L’essenziale è primeggiare. Lasciare il segno, e in fretta. Con questa convinzione ho visto orde di persone sgomitare, parlare a sproposito e dispensare falsi sorrisi, pur di raggiungere obiettivi in campo scolastico, lavorativo, sociale. Qualcuno, machiavellicamente parlando, ci è riuscito. Chapeau.

Io ho sempre preferito dire la mia in un secondo momento, o addirittura rimanere in silenzio, sopraffatta dall’eccesso di loquacità dei miei simili. Circondata da mani alzate, pronte a dare dimostrazione di bravura, di personalità, di ambizione e intraprendenza.

Tutto e subito.
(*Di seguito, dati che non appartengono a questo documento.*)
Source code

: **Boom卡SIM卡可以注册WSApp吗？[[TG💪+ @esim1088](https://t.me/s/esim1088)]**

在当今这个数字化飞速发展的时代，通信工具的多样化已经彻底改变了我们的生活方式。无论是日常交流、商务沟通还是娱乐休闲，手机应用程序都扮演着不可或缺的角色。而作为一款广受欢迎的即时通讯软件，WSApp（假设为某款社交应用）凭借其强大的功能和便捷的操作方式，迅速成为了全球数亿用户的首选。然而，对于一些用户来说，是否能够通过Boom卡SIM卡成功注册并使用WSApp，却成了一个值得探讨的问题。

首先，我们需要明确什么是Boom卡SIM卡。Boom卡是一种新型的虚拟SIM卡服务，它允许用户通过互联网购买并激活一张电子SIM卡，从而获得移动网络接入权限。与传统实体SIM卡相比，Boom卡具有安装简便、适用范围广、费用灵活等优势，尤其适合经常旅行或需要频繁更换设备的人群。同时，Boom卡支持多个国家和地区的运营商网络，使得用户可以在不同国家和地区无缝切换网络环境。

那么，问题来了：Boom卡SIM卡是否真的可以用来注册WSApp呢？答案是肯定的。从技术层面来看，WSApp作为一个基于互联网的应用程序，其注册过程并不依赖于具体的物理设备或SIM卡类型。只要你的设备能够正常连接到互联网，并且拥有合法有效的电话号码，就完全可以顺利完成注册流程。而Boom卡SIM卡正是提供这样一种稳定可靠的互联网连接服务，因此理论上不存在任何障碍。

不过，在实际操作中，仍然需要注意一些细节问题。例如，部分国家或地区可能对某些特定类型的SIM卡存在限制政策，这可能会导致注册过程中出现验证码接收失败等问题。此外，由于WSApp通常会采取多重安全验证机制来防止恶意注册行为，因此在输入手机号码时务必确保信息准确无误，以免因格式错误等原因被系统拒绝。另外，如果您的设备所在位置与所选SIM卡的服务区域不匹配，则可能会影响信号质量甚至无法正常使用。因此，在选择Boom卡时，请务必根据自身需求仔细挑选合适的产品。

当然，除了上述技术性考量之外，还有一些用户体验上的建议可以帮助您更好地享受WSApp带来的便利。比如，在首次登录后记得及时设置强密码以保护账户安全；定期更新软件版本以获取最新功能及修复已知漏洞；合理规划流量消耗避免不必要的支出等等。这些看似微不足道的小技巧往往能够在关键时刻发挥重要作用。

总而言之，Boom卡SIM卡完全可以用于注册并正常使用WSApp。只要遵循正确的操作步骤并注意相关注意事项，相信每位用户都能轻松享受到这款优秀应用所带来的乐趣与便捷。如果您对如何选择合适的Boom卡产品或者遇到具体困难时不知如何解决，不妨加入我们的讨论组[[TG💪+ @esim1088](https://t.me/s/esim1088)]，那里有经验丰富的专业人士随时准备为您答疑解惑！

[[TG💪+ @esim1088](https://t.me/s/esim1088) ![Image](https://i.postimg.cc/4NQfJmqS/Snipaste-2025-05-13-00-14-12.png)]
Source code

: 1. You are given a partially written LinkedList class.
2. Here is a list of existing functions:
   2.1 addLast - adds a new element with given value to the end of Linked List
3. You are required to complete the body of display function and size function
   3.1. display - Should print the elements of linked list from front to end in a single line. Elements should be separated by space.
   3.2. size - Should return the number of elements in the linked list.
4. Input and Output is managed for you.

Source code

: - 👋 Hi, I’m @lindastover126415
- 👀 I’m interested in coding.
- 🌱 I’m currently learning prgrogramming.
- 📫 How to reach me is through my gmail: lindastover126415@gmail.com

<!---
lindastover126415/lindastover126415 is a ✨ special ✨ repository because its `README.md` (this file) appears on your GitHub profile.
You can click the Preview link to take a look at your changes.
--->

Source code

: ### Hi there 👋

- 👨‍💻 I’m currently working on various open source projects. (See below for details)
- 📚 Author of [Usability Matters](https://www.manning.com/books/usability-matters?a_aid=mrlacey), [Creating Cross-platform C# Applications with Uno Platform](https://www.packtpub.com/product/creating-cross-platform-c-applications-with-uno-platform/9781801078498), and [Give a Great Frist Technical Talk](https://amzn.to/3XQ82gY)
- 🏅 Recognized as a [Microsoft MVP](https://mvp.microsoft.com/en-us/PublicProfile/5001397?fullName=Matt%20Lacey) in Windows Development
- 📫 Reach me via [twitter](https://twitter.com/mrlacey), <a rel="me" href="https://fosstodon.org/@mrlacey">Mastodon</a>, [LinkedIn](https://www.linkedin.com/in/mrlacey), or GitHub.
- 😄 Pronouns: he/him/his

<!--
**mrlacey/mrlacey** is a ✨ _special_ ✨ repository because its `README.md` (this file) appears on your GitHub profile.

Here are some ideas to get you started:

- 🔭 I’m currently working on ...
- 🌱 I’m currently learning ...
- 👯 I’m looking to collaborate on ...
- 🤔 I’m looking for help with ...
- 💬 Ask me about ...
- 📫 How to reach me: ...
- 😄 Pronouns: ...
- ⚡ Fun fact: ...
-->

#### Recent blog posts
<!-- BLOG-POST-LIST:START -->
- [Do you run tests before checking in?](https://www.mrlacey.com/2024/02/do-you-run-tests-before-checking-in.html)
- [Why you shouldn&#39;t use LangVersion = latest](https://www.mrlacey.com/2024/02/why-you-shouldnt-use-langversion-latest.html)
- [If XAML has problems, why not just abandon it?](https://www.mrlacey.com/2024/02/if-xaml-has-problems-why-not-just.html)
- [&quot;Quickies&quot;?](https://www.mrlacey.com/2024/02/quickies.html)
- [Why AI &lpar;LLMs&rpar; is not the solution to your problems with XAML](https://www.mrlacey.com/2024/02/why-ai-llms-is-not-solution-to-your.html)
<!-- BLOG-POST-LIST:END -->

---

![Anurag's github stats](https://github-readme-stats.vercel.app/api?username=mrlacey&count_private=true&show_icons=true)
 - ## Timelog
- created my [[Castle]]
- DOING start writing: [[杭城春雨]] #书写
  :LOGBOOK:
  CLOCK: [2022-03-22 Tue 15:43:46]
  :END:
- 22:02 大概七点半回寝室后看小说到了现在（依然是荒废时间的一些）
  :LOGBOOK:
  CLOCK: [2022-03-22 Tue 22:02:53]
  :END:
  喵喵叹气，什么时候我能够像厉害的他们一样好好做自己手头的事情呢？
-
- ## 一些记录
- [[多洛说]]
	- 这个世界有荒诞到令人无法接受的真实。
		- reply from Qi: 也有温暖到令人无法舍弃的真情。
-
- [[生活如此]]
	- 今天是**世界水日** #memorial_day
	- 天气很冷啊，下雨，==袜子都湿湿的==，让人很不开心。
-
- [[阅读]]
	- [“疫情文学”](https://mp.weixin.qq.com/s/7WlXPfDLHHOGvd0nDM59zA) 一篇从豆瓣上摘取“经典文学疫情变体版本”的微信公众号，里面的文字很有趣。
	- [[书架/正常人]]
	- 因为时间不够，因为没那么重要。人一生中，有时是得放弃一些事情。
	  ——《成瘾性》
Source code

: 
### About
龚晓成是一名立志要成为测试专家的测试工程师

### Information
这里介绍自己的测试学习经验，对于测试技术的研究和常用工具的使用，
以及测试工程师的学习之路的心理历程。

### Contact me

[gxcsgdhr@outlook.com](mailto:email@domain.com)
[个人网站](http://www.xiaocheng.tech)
Vogliono tutto e subito, gli umani alla ribalta, temerari e con le palle quadrate. “Dovresti osare di più, è questo il tuo problema “ esclamò il Grande Capo con fare arrogante, nel corso di una riunione che lasciava presagire il culmine della crisi aziendale. La tv era ai titoli di coda, in pieno ammutinamento. Una defezione dopo l’altra, che però non avrebbe scalfito l’orgoglio imperiale e imperioso di Sua Maestà, il ‘biscione salentino’, ideatore e fondatore del movimento “Apulia domus mea non est”.

Qualcuno, tuttavia, apprezzava i miei modi pacati e sobri. Il Capo no. Lui che senz’altro ignorava la mia predilezione nei confronti della parola scritta, proprio come quando a scuola storcevo il naso in prossimità delle interrogazioni (vuoi mettere la serenità di una penna e di un foglio bianco rispetto alla faccia inquisitoria del prof? ).
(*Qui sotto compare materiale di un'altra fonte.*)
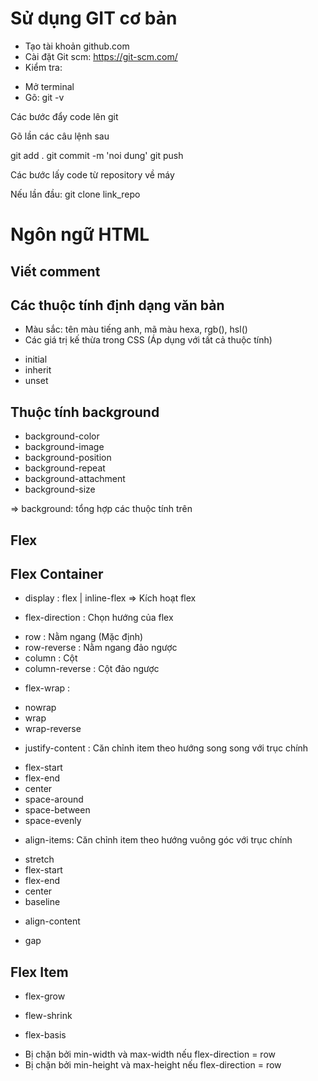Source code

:# Sử dụng GIT cơ bản

-   Tạo tài khoản github.com
-   Cài đặt Git scm: https://git-scm.com/
-   Kiểm tra:

*   Mở terminal
*   Gõ: git -v

Các bước đẩy code lên git

Gõ lần các câu lệnh sau

git add .
git commit -m 'noi dung'
git push

Các bước lấy code từ repository về máy

Nếu lần đầu: git clone link_repo

# Ngôn ngữ HTML

## Viết comment

## Các thuộc tính định dạng văn bản

-   Màu sắc: tên màu tiếng anh, mã màu hexa, rgb(), hsl()
-   Các giá trị kế thừa trong CSS (Áp dụng với tất cả thuộc tính)

*   initial
*   inherit
*   unset

## Thuộc tính background

-   background-color
-   background-image
-   background-position
-   background-repeat
-   background-attachment
-   background-size

=> background: tổng hợp các thuộc tính trên

## Flex

## Flex Container

-   display : flex | inline-flex => Kích hoạt flex

-   flex-direction : Chọn hướng của flex

*   row : Nằm ngang (Mặc định)
*   row-reverse : Nằm ngang đảo ngược
*   column : Cột
*   column-reverse : Cột đảo ngược

-   flex-wrap :

*   nowrap
*   wrap
*   wrap-reverse

-   justify-content : Căn chỉnh item theo hướng song song với trục chính

*   flex-start
*   flex-end
*   center
*   space-around
*   space-between
*   space-evenly

-   align-items: Căn chỉnh item theo hướng vuông góc với trục chính

*   stretch
*   flex-start
*   flex-end
*   center
*   baseline

-   align-content

-   gap

## Flex Item

-   flex-grow

-   flew-shrink

-   flex-basis

*   Bị chặn bởi min-width và max-width nếu flex-direction = row
*   Bị chặn bởi min-height và max-height nếu flex-direction = row
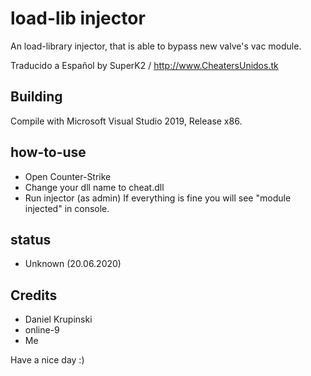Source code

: # load-lib injector
An load-library injector, that is able to bypass new valve's vac module.

Traducido a Español by SuperK2 / http://www.CheatersUnidos.tk

## Building
Compile with Microsoft Visual Studio 2019, Release x86.

## how-to-use
 - Open Counter-Strike
 - Change your dll name to cheat.dll
 - Run injector (as admin)
 If everything is fine you will see "module injected" in console.

## status
 - Unknown (20.06.2020)


## Credits
 - Daniel Krupinski
 - online-9
 - Me
 
 Have a nice day :)
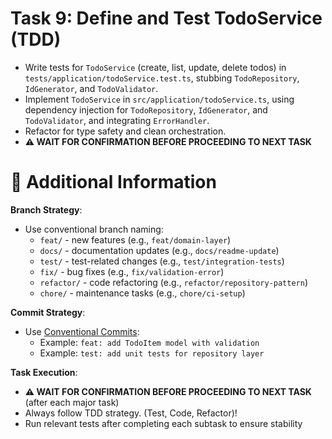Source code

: # Task 9: Define and Test TodoService (TDD)

- Write tests for `TodoService` (create, list, update, delete todos) in `tests/application/todoService.test.ts`, stubbing `TodoRepository`, `IdGenerator`, and `TodoValidator`.
- Implement `TodoService` in `src/application/todoService.ts`, using dependency injection for `TodoRepository`, `IdGenerator`, and `TodoValidator`, and integrating `ErrorHandler`.
- Refactor for type safety and clean orchestration.
- **⚠️ WAIT FOR CONFIRMATION BEFORE PROCEEDING TO NEXT TASK**

# 🔧 Additional Information

**Branch Strategy**:

- Use conventional branch naming:
  - `feat/` - new features (e.g., `feat/domain-layer`)
  - `docs/` - documentation updates (e.g., `docs/readme-update`)
  - `test/` - test-related changes (e.g., `test/integration-tests`)
  - `fix/` - bug fixes (e.g., `fix/validation-error`)
  - `refactor/` - code refactoring (e.g., `refactor/repository-pattern`)
  - `chore/` - maintenance tasks (e.g., `chore/ci-setup`)

**Commit Strategy**:

- Use [Conventional Commits](https://www.conventionalcommits.org/en/v1.0.0/):
  - Example: `feat: add TodoItem model with validation`
  - Example: `test: add unit tests for repository layer`

**Task Execution**:

- **⚠️ WAIT FOR CONFIRMATION BEFORE PROCEEDING TO NEXT TASK** (after each major task)
- Always follow TDD strategy. (Test, Code, Refactor)!
- Run relevant tests after completing each subtask to ensure stability
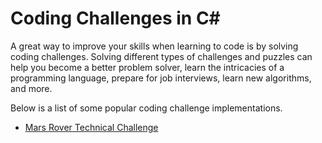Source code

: # Coding Challenges in C#
A great way to improve your skills when learning to code is by solving coding challenges. Solving different types of challenges and puzzles can help you become a better problem solver, learn the intricacies of a programming language, prepare for job interviews, learn new algorithms, and more.

Below is a list of some popular coding challenge implementations.

- [Mars Rover Technical Challenge](https://code.google.com/archive/p/marsrovertechchallenge/)
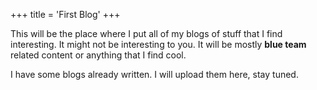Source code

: +++
title = 'First Blog'
+++

This will be the place where I put all of my blogs of stuff that I find interesting. It might not be interesting to you. It will be mostly **blue team** related content or anything that I find cool.



I have some blogs already written. I will upload them here, stay tuned.
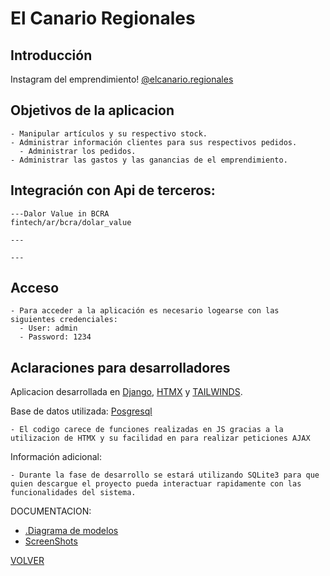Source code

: # El Canario Regionales

## Introducción


Instagram del emprendimiento!
[@elcanario.regionales](https://www.instagram.com/elcanario.regionales/)

## Objetivos de la aplicacion

    - Manipular artículos y su respectivo stock.
    - Administrar información clientes para sus respectivos pedidos.
      - Administrar los pedidos.
    - Administrar las gastos y las ganancias de el emprendimiento.
## Integración con Api de terceros:

    ---Dalor Value in BCRA
    fintech/ar/bcra/dolar_value 
    
    ---
    
    ---

## Acceso

    - Para acceder a la aplicación es necesario logearse con las siguientes credenciales:
      - User: admin
      - Password: 1234

## Aclaraciones para desarrolladores

Aplicacion desarrollada en [Django](https://www.djangoproject.com/), [HTMX](https://htmx.org/) y [TAILWINDS](https://tailwindcss.com/).

Base de datos utilizada: [Posgresql](https://www.postgresql.org/)

    - El codigo carece de funciones realizadas en JS gracias a la utilizacion de HTMX y su facilidad en para realizar peticiones AJAX 
  
Información adicional:

    - Durante la fase de desarrollo se estará utilizando SQLite3 para que quien descargue el proyecto pueda interactuar rapidamente con las funcionalidades del sistema.

DOCUMENTACION:

- [.Diagrama de modelos][modelos]
- [ScreenShots][screenshots]

[VOLVER][volver]

[volver]: /README.md
[modelos]: /DOCUMENTATION/diagram_models.mmd
[screenshots]: /DOCUMENTATION/images.md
Eppure la tv mi affascinava, e fu quella la sfida personale intrapresa anni prima: placare la timidezza, che per anni mi aveva rappresentata, mettendola a tacere a favore di un pizzico di sfacciataggine, di sano egocentrismo. 
L’ansia, mia compagna di vita, galoppava senza freni, impedendo un’emissione vocale naturale. Percepivo, nelle prime dirette, l’influenza negativa di quella fottutissima paura, che dopo un po’ di tempo ho saputo convertire in adrenalina. Tra 5 minuti in onda. Tachicardia. Sudorazione. “Datemi un calmante, vi supplico!”

“Ce l’hai fatta stupida fifona, ce l’hai fatta” pensai guardandomi allo specchio nei mesi successivi. La scommessa era  vinta. Con me stessa. Era la conquista di un grammo di autostima, di sicurezza, contro quel vuoto che per troppo tempo aveva causato la vertigine dell’anima. Accadeva già da bambina, da adolescente, lontano da casa, durante un viaggio, fuori dal mio letto. Quel senso di inquietudine dettato dalla novità.


Le vertigini vanno e vengono: è importante, però, imparare a conviverci, come in una danza perenne che è sinonimo di lotta e sudore.  L’essenziale non è primeggiare. L’essenziale consiste nel compiere quei piccoli passi che segnano il nostro cammino.